* _DATA EXTRACT_
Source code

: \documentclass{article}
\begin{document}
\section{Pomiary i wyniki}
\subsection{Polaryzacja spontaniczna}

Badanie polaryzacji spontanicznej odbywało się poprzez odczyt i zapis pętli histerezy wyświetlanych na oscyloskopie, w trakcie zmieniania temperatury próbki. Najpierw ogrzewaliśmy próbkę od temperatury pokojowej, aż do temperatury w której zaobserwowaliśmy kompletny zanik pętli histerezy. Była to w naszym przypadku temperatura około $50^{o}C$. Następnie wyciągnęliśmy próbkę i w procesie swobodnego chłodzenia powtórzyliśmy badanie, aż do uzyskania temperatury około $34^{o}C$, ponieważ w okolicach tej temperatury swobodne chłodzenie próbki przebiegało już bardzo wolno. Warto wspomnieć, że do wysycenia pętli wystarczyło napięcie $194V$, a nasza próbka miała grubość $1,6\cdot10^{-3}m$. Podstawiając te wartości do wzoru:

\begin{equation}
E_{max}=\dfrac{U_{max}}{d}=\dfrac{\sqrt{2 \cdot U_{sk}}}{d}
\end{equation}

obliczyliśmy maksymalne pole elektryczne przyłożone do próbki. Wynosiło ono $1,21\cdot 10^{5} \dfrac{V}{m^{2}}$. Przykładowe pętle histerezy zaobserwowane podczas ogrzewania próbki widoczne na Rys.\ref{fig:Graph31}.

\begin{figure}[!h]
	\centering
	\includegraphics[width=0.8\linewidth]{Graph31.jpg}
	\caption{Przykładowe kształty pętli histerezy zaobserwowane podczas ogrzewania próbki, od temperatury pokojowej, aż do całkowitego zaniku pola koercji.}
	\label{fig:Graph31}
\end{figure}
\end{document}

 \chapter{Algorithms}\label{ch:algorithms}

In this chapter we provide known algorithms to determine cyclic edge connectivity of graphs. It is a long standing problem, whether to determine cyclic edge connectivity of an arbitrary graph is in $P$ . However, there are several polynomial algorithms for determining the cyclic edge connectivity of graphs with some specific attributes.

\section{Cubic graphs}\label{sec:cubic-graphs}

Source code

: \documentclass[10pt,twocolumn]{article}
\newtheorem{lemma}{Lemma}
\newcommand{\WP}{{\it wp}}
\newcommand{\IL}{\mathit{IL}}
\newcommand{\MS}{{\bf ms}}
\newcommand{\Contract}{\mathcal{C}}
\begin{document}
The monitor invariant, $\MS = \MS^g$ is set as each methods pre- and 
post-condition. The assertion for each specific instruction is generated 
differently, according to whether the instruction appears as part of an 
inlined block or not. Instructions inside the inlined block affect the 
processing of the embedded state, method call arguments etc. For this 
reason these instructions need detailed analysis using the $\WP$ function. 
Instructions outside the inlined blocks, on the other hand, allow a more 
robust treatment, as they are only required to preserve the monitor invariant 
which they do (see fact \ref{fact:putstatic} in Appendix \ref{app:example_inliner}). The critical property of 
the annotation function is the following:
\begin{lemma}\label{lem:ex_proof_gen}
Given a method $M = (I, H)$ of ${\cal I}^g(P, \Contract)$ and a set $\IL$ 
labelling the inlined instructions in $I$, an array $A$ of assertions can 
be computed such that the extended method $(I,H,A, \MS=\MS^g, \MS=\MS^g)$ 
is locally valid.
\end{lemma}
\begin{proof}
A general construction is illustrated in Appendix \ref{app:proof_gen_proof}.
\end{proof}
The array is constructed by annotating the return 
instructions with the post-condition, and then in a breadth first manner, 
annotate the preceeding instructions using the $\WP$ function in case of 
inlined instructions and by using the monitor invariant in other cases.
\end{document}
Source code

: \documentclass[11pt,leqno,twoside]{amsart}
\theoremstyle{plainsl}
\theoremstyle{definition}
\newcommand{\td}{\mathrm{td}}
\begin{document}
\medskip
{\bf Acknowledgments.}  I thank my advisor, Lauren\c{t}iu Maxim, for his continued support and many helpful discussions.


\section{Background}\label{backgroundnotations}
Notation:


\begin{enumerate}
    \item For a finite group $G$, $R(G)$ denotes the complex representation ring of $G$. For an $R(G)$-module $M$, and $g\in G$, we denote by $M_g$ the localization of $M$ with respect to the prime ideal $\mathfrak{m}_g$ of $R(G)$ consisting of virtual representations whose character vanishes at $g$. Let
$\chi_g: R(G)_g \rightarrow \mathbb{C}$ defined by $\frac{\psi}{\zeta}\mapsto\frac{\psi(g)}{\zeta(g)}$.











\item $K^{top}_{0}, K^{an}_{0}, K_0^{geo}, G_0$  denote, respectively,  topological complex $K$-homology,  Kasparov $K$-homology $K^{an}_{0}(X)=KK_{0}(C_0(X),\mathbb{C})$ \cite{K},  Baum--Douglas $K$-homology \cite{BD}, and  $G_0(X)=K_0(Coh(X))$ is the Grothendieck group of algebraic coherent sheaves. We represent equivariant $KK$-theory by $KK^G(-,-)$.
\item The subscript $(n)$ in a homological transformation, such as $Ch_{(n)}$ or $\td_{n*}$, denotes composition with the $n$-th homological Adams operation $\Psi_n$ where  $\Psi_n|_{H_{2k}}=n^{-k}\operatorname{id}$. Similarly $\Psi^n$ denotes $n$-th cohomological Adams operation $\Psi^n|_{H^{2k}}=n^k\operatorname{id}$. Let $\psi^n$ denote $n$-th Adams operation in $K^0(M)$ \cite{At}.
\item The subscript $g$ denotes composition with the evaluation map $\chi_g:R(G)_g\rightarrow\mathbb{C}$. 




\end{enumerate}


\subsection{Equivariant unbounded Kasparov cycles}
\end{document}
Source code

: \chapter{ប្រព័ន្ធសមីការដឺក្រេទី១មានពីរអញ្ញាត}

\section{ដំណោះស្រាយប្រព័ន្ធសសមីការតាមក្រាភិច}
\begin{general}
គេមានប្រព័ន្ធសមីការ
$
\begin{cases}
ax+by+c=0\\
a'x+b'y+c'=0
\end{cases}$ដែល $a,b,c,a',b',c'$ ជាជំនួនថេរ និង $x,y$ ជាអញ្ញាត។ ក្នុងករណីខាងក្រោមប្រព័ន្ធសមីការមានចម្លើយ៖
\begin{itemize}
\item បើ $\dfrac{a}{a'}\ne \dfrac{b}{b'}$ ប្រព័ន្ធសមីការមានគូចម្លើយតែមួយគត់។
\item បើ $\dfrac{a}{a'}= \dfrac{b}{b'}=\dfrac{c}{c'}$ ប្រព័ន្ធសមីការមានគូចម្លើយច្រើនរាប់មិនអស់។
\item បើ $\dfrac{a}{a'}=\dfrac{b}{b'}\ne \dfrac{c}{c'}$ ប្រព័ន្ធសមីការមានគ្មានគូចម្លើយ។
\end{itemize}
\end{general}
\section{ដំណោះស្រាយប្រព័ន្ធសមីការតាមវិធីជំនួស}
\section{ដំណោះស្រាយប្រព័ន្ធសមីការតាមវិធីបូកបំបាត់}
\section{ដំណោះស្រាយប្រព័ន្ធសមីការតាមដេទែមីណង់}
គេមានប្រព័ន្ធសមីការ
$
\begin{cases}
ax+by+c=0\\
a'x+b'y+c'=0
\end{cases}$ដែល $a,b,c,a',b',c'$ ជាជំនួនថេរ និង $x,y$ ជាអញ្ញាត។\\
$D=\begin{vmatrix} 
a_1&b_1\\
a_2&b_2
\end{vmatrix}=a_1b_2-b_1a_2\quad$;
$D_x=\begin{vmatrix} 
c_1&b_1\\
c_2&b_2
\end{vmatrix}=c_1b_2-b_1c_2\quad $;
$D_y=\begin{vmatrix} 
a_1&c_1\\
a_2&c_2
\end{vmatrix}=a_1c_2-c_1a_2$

* _INSTRUCTIONS TO FOLLOW_
Please transcribe the records above in full, keeping every word.

* _TASK ANSWER_
Source code

: \documentclass{article}
\begin{document}
\section{Pomiary i wyniki}
\subsection{Polaryzacja spontaniczna}

Badanie polaryzacji spontanicznej odbywało się poprzez odczyt i zapis pętli histerezy wyświetlanych na oscyloskopie, w trakcie zmieniania temperatury próbki. Najpierw ogrzewaliśmy próbkę od temperatury pokojowej, aż do temperatury w której zaobserwowaliśmy kompletny zanik pętli histerezy. Była to w naszym przypadku temperatura około $50^{o}C$. Następnie wyciągnęliśmy próbkę i w procesie swobodnego chłodzenia powtórzyliśmy badanie, aż do uzyskania temperatury około $34^{o}C$, ponieważ w okolicach tej temperatury swobodne chłodzenie próbki przebiegało już bardzo wolno. Warto wspomnieć, że do wysycenia pętli wystarczyło napięcie $194V$, a nasza próbka miała grubość $1,6\cdot10^{-3}m$. Podstawiając te wartości do wzoru:

\begin{equation}
E_{max}=\dfrac{U_{max}}{d}=\dfrac{\sqrt{2 \cdot U_{sk}}}{d}
\end{equation}

obliczyliśmy maksymalne pole elektryczne przyłożone do próbki. Wynosiło ono $1,21\cdot 10^{5} \dfrac{V}{m^{2}}$. Przykładowe pętle histerezy zaobserwowane podczas ogrzewania próbki widoczne na Rys.\ref{fig:Graph31}.

\begin{figure}[!h]
	\centering
	\includegraphics[width=0.8\linewidth]{Graph31.jpg}
	\caption{Przykładowe kształty pętli histerezy zaobserwowane podczas ogrzewania próbki, od temperatury pokojowej, aż do całkowitego zaniku pola koercji.}
	\label{fig:Graph31}
\end{figure}
\end{document}

 \chapter{Algorithms}\label{ch:algorithms}

In this chapter we provide known algorithms to determine cyclic edge connectivity of graphs. It is a long standing problem, whether to determine cyclic edge connectivity of an arbitrary graph is in $P$ . However, there are several polynomial algorithms for determining the cyclic edge connectivity of graphs with some specific attributes.

\section{Cubic graphs}\label{sec:cubic-graphs}

Source code

: \documentclass[10pt,twocolumn]{article}
\newtheorem{lemma}{Lemma}
\newcommand{\WP}{{\it wp}}
\newcommand{\IL}{\mathit{IL}}
\newcommand{\MS}{{\bf ms}}
\newcommand{\Contract}{\mathcal{C}}
\begin{document}
The monitor invariant, $\MS = \MS^g$ is set as each methods pre- and 
post-condition. The assertion for each specific instruction is generated 
differently, according to whether the instruction appears as part of an 
inlined block or not. Instructions inside the inlined block affect the 
processing of the embedded state, method call arguments etc. For this 
reason these instructions need detailed analysis using the $\WP$ function. 
Instructions outside the inlined blocks, on the other hand, allow a more 
robust treatment, as they are only required to preserve the monitor invariant 
which they do (see fact \ref{fact:putstatic} in Appendix \ref{app:example_inliner}). The critical property of 
the annotation function is the following:
\begin{lemma}\label{lem:ex_proof_gen}
Given a method $M = (I, H)$ of ${\cal I}^g(P, \Contract)$ and a set $\IL$ 
labelling the inlined instructions in $I$, an array $A$ of assertions can 
be computed such that the extended method $(I,H,A, \MS=\MS^g, \MS=\MS^g)$ 
is locally valid.
\end{lemma}
\begin{proof}
A general construction is illustrated in Appendix \ref{app:proof_gen_proof}.
\end{proof}
The array is constructed by annotating the return 
instructions with the post-condition, and then in a breadth first manner, 
annotate the preceeding instructions using the $\WP$ function in case of 
inlined instructions and by using the monitor invariant in other cases.
\end{document}
Source code

: \documentclass[11pt,leqno,twoside]{amsart}
\theoremstyle{plainsl}
\theoremstyle{definition}
\newcommand{\td}{\mathrm{td}}
\begin{document}
\medskip
{\bf Acknowledgments.}  I thank my advisor, Lauren\c{t}iu Maxim, for his continued support and many helpful discussions.


\section{Background}\label{backgroundnotations}
Notation:


\begin{enumerate}
    \item For a finite group $G$, $R(G)$ denotes the complex representation ring of $G$. For an $R(G)$-module $M$, and $g\in G$, we denote by $M_g$ the localization of $M$ with respect to the prime ideal $\mathfrak{m}_g$ of $R(G)$ consisting of virtual representations whose character vanishes at $g$. Let
$\chi_g: R(G)_g \rightarrow \mathbb{C}$ defined by $\frac{\psi}{\zeta}\mapsto\frac{\psi(g)}{\zeta(g)}$.











\item $K^{top}_{0}, K^{an}_{0}, K_0^{geo}, G_0$  denote, respectively,  topological complex $K$-homology,  Kasparov $K$-homology $K^{an}_{0}(X)=KK_{0}(C_0(X),\mathbb{C})$ \cite{K},  Baum--Douglas $K$-homology \cite{BD}, and  $G_0(X)=K_0(Coh(X))$ is the Grothendieck group of algebraic coherent sheaves. We represent equivariant $KK$-theory by $KK^G(-,-)$.
\item The subscript $(n)$ in a homological transformation, such as $Ch_{(n)}$ or $\td_{n*}$, denotes composition with the $n$-th homological Adams operation $\Psi_n$ where  $\Psi_n|_{H_{2k}}=n^{-k}\operatorname{id}$. Similarly $\Psi^n$ denotes $n$-th cohomological Adams operation $\Psi^n|_{H^{2k}}=n^k\operatorname{id}$. Let $\psi^n$ denote $n$-th Adams operation in $K^0(M)$ \cite{At}.
\item The subscript $g$ denotes composition with the evaluation map $\chi_g:R(G)_g\rightarrow\mathbb{C}$. 




\end{enumerate}


\subsection{Equivariant unbounded Kasparov cycles}
\end{document}
Source code

: \chapter{ប្រព័ន្ធសមីការដឺក្រេទី១មានពីរអញ្ញាត}

\section{ដំណោះស្រាយប្រព័ន្ធសសមីការតាមក្រាភិច}
\begin{general}
គេមានប្រព័ន្ធសមីការ
$
\begin{cases}
ax+by+c=0\\
a'x+b'y+c'=0
\end{cases}$ដែល $a,b,c,a',b',c'$ ជាជំនួនថេរ និង $x,y$ ជាអញ្ញាត។ ក្នុងករណីខាងក្រោមប្រព័ន្ធសមីការមានចម្លើយ៖
\begin{itemize}
\item បើ $\dfrac{a}{a'}\ne \dfrac{b}{b'}$ ប្រព័ន្ធសមីការមានគូចម្លើយតែមួយគត់។
\item បើ $\dfrac{a}{a'}= \dfrac{b}{b'}=\dfrac{c}{c'}$ ប្រព័ន្ធសមីការមានគូចម្លើយច្រើនរាប់មិនអស់។
\item បើ $\dfrac{a}{a'}=\dfrac{b}{b'}\ne \dfrac{c}{c'}$ ប្រព័ន្ធសមីការមានគ្មានគូចម្លើយ។
\end{itemize}
\end{general}
\section{ដំណោះស្រាយប្រព័ន្ធសមីការតាមវិធីជំនួស}
\section{ដំណោះស្រាយប្រព័ន្ធសមីការតាមវិធីបូកបំបាត់}
\section{ដំណោះស្រាយប្រព័ន្ធសមីការតាមដេទែមីណង់}
គេមានប្រព័ន្ធសមីការ
$
\begin{cases}
ax+by+c=0\\
a'x+b'y+c'=0
\end{cases}$ដែល $a,b,c,a',b',c'$ ជាជំនួនថេរ និង $x,y$ ជាអញ្ញាត។\\
$D=\begin{vmatrix} 
a_1&b_1\\
a_2&b_2
\end{vmatrix}=a_1b_2-b_1a_2\quad$;
$D_x=\begin{vmatrix} 
c_1&b_1\\
c_2&b_2
\end{vmatrix}=c_1b_2-b_1c_2\quad $;
$D_y=\begin{vmatrix} 
a_1&c_1\\
a_2&c_2
\end{vmatrix}=a_1c_2-c_1a_2$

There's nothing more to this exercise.